*Activity:* In the entries that follow, find the line containing "- Custom tabs for each object are created."; from there, copy every line exactly through the line containing "10. **Reports & Dashboards**".

*Extracted records:*
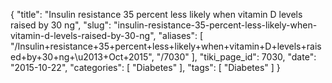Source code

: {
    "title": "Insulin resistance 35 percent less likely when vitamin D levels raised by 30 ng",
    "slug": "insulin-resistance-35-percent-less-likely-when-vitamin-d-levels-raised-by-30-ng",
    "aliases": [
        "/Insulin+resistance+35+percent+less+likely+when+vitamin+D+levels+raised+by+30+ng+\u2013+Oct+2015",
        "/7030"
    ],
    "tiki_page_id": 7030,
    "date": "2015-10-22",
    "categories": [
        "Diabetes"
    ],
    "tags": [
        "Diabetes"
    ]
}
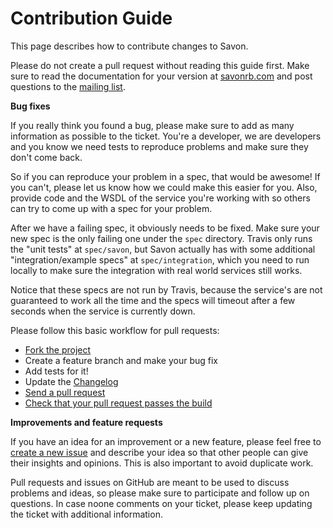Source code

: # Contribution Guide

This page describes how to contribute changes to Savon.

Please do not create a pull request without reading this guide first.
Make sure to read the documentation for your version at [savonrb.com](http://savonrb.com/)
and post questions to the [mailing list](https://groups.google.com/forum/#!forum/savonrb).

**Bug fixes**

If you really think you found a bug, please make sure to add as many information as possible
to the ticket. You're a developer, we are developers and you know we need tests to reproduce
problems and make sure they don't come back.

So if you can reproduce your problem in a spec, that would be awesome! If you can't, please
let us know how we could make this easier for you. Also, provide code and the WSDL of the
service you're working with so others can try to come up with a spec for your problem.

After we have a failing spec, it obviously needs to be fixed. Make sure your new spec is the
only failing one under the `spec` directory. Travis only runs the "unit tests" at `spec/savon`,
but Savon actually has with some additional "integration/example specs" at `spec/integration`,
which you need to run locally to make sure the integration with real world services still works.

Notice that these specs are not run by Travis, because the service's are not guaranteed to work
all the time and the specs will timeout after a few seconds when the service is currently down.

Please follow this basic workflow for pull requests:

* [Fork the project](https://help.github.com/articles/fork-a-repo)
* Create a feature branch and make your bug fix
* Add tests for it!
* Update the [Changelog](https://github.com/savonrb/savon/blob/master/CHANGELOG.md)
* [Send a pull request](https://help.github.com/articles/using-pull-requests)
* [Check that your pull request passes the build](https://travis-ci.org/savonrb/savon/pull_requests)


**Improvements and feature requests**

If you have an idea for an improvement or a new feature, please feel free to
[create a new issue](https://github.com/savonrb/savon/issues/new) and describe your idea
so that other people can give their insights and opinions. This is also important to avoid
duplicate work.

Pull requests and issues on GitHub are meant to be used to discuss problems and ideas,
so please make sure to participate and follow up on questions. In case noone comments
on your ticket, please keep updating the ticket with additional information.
==
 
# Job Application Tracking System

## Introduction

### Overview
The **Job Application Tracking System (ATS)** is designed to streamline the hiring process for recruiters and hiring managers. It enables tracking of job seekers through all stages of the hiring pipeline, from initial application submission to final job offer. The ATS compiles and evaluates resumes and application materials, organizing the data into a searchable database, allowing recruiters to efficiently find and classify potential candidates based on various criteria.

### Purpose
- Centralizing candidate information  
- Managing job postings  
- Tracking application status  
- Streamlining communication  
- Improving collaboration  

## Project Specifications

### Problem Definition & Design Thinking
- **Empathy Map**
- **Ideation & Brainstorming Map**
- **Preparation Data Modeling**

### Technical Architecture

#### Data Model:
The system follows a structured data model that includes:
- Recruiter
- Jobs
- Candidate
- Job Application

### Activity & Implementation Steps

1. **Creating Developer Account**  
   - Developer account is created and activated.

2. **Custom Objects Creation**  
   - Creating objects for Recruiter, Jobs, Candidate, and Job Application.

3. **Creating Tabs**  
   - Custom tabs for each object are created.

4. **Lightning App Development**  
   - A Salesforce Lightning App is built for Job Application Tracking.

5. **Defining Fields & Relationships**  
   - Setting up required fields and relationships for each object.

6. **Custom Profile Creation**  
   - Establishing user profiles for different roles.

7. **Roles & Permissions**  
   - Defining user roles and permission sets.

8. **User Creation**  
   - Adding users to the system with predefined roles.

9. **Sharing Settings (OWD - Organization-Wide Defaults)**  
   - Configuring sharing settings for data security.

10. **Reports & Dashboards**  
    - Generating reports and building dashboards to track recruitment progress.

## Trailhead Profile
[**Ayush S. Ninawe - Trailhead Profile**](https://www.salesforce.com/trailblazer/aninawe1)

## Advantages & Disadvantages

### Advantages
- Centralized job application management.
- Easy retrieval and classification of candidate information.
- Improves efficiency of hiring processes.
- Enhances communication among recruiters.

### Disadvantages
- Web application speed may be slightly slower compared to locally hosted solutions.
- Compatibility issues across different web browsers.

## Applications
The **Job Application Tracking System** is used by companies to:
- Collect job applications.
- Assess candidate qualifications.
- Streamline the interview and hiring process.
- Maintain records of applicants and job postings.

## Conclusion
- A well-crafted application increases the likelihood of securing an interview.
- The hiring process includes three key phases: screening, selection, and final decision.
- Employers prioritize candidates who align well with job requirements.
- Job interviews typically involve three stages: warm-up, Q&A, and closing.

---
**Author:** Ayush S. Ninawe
--
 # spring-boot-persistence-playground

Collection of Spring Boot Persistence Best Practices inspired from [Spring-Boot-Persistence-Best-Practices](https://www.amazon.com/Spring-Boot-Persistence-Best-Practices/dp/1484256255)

*Answer for the task:*
   - Custom tabs for each object are created.

4. **Lightning App Development**  
   - A Salesforce Lightning App is built for Job Application Tracking.

5. **Defining Fields & Relationships**  
   - Setting up required fields and relationships for each object.

6. **Custom Profile Creation**  
   - Establishing user profiles for different roles.

7. **Roles & Permissions**  
   - Defining user roles and permission sets.

8. **User Creation**  
   - Adding users to the system with predefined roles.

9. **Sharing Settings (OWD - Organization-Wide Defaults)**  
   - Configuring sharing settings for data security.

10. **Reports & Dashboards**  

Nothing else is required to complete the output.